— PROBLEM STATEMENT —
Below are entries. Reproduce exactly the lines between the line holding "2. createBackupWorker.sh (a" and the line holding "- takes the", inclusive, and only those.

(TASK MATERIAL begins)

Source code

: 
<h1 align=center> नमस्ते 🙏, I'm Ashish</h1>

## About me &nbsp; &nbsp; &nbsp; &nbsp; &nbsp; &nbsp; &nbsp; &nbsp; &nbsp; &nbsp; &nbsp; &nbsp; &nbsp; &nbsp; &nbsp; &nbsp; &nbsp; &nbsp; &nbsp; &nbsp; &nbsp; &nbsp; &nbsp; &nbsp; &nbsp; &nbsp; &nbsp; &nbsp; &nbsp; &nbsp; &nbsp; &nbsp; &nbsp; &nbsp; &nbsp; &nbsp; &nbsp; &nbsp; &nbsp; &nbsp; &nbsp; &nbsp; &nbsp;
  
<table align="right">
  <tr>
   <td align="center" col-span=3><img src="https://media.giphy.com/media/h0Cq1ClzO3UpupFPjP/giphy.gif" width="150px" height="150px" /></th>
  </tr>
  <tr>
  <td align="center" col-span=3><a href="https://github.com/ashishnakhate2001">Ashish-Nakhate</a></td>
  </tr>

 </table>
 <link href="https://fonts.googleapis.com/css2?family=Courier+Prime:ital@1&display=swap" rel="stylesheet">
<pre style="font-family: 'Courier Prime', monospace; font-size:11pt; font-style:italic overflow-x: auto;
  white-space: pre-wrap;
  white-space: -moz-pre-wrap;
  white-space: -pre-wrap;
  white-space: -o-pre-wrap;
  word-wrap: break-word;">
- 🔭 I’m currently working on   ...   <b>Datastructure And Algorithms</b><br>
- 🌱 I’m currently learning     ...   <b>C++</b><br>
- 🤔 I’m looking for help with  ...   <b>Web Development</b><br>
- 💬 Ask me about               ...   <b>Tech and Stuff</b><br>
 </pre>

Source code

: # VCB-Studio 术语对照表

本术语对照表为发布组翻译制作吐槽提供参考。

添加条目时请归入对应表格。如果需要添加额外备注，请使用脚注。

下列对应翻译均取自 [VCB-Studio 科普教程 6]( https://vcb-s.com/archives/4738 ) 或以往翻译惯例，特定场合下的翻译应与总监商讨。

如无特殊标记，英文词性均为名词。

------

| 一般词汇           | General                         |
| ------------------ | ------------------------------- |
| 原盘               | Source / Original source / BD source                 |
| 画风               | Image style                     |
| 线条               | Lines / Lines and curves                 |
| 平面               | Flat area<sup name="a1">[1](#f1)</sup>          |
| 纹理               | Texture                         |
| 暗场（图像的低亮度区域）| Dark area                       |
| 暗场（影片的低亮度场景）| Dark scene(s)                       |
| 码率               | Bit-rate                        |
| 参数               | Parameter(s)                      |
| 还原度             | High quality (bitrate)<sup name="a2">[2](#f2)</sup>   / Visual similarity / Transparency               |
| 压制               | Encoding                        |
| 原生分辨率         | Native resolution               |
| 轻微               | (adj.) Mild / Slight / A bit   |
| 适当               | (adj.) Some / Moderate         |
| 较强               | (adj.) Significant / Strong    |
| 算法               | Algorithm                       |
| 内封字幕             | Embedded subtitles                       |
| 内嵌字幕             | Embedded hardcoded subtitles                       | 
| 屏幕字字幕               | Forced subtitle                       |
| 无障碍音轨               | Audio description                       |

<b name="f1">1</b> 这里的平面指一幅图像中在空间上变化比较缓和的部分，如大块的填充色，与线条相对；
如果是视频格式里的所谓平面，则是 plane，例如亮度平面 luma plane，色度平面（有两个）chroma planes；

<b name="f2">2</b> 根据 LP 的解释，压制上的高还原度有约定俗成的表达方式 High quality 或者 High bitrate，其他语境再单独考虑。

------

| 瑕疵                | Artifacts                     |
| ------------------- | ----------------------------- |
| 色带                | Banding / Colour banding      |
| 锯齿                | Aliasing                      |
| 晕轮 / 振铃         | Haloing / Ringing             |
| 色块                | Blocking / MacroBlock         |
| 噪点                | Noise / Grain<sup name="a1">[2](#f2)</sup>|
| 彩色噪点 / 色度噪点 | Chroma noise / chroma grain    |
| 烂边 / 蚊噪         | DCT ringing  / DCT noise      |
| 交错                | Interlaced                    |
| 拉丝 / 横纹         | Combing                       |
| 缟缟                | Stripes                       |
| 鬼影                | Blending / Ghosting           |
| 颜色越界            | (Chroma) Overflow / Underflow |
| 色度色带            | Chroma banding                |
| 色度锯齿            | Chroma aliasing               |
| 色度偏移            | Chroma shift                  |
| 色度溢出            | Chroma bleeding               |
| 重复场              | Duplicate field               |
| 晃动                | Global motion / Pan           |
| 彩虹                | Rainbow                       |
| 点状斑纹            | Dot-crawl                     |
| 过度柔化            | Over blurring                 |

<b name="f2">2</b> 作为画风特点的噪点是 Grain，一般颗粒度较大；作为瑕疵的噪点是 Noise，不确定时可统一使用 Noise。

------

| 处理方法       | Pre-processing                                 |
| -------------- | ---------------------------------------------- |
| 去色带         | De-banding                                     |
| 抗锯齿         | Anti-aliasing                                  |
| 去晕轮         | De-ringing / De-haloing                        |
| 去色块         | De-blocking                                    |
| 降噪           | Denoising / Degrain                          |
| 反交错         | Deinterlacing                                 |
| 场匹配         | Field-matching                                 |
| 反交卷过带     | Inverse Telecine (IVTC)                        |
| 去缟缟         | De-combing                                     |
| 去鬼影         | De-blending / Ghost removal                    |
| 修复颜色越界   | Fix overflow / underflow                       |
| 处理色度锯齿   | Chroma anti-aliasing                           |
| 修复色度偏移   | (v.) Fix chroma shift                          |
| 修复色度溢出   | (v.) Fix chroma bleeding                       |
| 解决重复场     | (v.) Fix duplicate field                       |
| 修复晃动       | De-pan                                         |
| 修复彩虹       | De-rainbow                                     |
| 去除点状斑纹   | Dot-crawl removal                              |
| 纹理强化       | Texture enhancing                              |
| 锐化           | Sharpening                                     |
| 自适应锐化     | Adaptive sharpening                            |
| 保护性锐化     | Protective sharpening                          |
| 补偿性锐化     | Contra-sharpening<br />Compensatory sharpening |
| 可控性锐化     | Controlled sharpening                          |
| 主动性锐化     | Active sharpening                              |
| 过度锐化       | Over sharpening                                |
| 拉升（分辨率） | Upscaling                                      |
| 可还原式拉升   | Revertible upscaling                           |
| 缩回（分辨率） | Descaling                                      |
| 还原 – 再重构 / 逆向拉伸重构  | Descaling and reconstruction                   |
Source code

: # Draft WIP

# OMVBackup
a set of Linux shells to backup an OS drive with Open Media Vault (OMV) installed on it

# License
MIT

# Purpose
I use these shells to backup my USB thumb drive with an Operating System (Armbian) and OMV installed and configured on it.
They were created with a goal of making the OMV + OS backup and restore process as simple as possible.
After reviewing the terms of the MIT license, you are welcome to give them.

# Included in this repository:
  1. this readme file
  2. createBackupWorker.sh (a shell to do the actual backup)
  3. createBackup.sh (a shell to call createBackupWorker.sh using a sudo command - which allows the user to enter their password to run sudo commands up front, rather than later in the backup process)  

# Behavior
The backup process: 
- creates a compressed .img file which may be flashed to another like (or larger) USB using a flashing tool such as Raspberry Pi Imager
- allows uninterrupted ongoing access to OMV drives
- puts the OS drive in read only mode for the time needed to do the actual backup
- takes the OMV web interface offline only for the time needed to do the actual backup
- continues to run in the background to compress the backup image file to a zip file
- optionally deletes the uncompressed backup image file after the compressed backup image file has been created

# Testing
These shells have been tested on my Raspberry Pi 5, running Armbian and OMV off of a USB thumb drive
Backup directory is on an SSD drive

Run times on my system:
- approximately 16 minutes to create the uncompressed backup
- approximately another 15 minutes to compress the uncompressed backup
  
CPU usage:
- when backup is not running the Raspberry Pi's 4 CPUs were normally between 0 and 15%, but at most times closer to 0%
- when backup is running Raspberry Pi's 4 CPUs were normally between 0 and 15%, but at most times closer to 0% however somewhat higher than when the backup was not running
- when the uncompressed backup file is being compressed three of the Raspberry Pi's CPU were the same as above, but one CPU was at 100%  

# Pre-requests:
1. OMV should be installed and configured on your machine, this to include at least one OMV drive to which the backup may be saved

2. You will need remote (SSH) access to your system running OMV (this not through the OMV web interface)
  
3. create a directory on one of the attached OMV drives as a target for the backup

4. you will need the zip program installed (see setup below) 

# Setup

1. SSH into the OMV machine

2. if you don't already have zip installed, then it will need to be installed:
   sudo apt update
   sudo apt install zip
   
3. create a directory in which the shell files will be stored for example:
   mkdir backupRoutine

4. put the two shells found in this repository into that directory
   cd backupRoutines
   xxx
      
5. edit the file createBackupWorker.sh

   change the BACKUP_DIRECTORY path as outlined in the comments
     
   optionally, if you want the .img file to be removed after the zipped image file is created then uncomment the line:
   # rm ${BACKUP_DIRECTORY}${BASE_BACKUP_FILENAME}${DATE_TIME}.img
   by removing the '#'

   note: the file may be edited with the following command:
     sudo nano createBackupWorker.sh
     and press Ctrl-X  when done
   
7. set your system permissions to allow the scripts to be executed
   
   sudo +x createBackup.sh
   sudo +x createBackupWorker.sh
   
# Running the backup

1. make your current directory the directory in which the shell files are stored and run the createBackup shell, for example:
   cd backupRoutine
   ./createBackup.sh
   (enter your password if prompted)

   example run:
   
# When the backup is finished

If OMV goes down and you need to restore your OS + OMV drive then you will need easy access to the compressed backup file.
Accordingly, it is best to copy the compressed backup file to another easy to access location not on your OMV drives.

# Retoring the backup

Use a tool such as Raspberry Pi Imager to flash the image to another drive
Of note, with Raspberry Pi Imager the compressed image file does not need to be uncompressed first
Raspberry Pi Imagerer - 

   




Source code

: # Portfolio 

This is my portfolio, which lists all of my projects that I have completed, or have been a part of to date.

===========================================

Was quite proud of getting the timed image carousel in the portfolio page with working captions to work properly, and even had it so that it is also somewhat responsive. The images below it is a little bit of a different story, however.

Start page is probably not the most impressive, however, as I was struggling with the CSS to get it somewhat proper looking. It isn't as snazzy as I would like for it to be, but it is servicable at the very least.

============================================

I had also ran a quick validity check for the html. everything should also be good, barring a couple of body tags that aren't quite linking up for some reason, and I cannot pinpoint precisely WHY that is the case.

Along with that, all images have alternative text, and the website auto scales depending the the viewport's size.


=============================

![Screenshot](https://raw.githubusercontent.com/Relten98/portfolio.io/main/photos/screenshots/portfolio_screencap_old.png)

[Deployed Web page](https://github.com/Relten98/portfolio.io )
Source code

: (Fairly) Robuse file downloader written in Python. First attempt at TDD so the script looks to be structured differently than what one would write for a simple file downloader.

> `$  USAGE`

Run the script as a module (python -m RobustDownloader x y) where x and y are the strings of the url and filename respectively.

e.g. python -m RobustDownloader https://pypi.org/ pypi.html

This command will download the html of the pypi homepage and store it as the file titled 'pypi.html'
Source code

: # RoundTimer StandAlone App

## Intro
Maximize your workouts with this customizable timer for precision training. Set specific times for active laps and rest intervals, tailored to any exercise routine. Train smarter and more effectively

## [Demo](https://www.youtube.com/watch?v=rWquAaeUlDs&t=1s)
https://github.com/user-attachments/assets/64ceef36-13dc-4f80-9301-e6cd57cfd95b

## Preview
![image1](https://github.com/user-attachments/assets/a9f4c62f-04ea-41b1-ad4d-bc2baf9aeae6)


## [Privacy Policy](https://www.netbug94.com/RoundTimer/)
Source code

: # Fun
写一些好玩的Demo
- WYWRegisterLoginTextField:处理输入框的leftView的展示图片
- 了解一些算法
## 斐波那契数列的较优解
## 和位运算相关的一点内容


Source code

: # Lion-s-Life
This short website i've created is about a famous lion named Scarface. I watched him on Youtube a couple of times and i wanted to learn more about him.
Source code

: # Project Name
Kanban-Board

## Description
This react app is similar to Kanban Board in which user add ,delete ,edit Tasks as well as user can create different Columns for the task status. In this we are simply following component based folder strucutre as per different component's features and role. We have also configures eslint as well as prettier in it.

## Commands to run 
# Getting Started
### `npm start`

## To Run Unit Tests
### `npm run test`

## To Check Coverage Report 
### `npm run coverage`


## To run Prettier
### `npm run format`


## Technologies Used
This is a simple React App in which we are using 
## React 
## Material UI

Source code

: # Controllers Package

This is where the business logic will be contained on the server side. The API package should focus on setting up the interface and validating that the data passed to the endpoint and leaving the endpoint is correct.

(TASK MATERIAL ends)

— TASK RESULT —
  2. createBackupWorker.sh (a shell to do the actual backup)
  3. createBackup.sh (a shell to call createBackupWorker.sh using a sudo command - which allows the user to enter their password to run sudo commands up front, rather than later in the backup process)  

# Behavior
The backup process: 
- creates a compressed .img file which may be flashed to another like (or larger) USB using a flashing tool such as Raspberry Pi Imager
- allows uninterrupted ongoing access to OMV drives
- puts the OS drive in read only mode for the time needed to do the actual backup
- takes the OMV web interface offline only for the time needed to do the actual backup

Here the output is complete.